Now, I need to set a limit on what I just said. This does not mean that those things are not important – they are – and so were the practical affairs of the temple at the time of Jesus. There was nothing wrong with selling oxen, sheep and pigeons: people often travelled far and wide to make it to the Temple in Jerusalem to observe Passover. It wouldn’t be practical to drive their sheep, oxen or pigeons across such a distance on foot. It was much better to bring money instead and buy what was needed for sacrifice when they got there. Similarly, the money changers offered a helpful service, giving people the opportunity to change all sorts foreign currency into the coinage that the temple accepted. Jesus’ complaint was not that these things were going on. Jesus’ complaint was that these things were going on in the Temple.

Instead of the sacred meeting place of God being shrouded in solemn and serious acts of worship, the Temple courtyard had become a market of lowing cattle, bleating sheep, bellowing market traders and clattering coins. In such an atmosphere one wouldn’t be able to hear themselves think, let alone pray. This commerce was important, but within the Temple, worship is more important.

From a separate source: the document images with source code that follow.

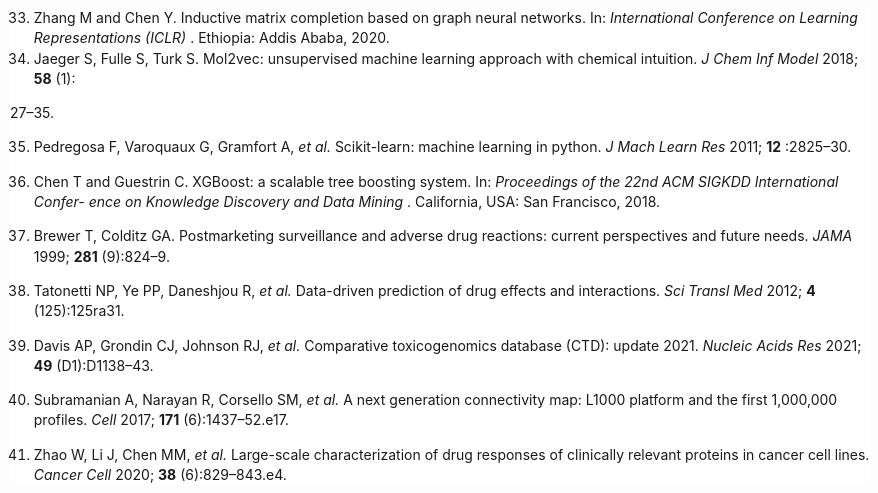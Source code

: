 33. Zhang M and Chen Y. Inductive matrix completion based on
graph neural networks. In: _International Conference on Learning_
_Representations (ICLR)_ . Ethiopia: Addis Ababa, 2020.
34. Jaeger S, Fulle S, Turk S. Mol2vec: unsupervised machine learning approach with chemical intuition. _J Chem Inf Model_ 2018; **58** (1):

27–35.

35. Pedregosa F, Varoquaux G, Gramfort A, _et al._ Scikit-learn:
machine learning in python. _J Mach Learn Res_ 2011; **12** :2825–30.
36. Chen T and Guestrin C. XGBoost: a scalable tree boosting system. In: _Proceedings of the 22nd ACM SIGKDD International Confer-_
_ence on Knowledge Discovery and Data Mining_ . California, USA: San
Francisco, 2018.

37. Brewer T, Colditz GA. Postmarketing surveillance and adverse
drug reactions: current perspectives and future needs. _JAMA_
1999; **281** (9):824–9.
38. Tatonetti NP, Ye PP, Daneshjou R, _et al._ Data-driven prediction of
drug effects and interactions. _Sci Transl Med_ 2012; **4** (125):125ra31.
39. Davis AP, Grondin CJ, Johnson RJ, _et al._ Comparative toxicogenomics database (CTD): update 2021. _Nucleic Acids Res_
2021; **49** (D1):D1138–43.
40. Subramanian A, Narayan R, Corsello SM, _et al._ A next generation
connectivity map: L1000 platform and the first 1,000,000 profiles. _Cell_ 2017; **171** (6):1437–52.e17.
41. Zhao W, Li J, Chen MM, _et al._ Large-scale characterization of
drug responses of clinically relevant proteins in cancer cell lines.
_Cancer Cell_ 2020; **38** (6):829–843.e4.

What can we learn from Jesus’ words today? Nowadays we don’t have a literal bricks-and-mortar temple to experience the meeting place between God and human beings. Thanks to the Holy Spirit we find God dwelling in our hearts and therefore the ‘temple’ is wherever the people of God are gathered. Indeed the word ‘church’ traces its meaning to the word ‘assembly’ – the church is wherever God’s people assemble.

The building the church gathers in is important, and how we manage our resources in the years to come are important. But when we assemble together, we must not let the matters of business and commerce displace our worship. When we meet together we need to come back to the spring of our faith and drink again of that life-giving water we have received from Christ.

That does not mean that we need to be grave-faced and silent in prayer before and after our services and when we meet at other times. It means we need to be more intentional with our fellow members who are indwelt by presence of God.

Jesus’ command for us was challenging but simple. He challenged us to love. When we meet together, let us practise that love. When we leave church, let us ask ourselves: ‘how can we encourage, pray for, add to our numbers and build each other up as living stones in the new Temple of God?’

Perhaps if we do that enough we might discover that our meetings are hallowed ground where the very Sustainer of the Universe stands among us.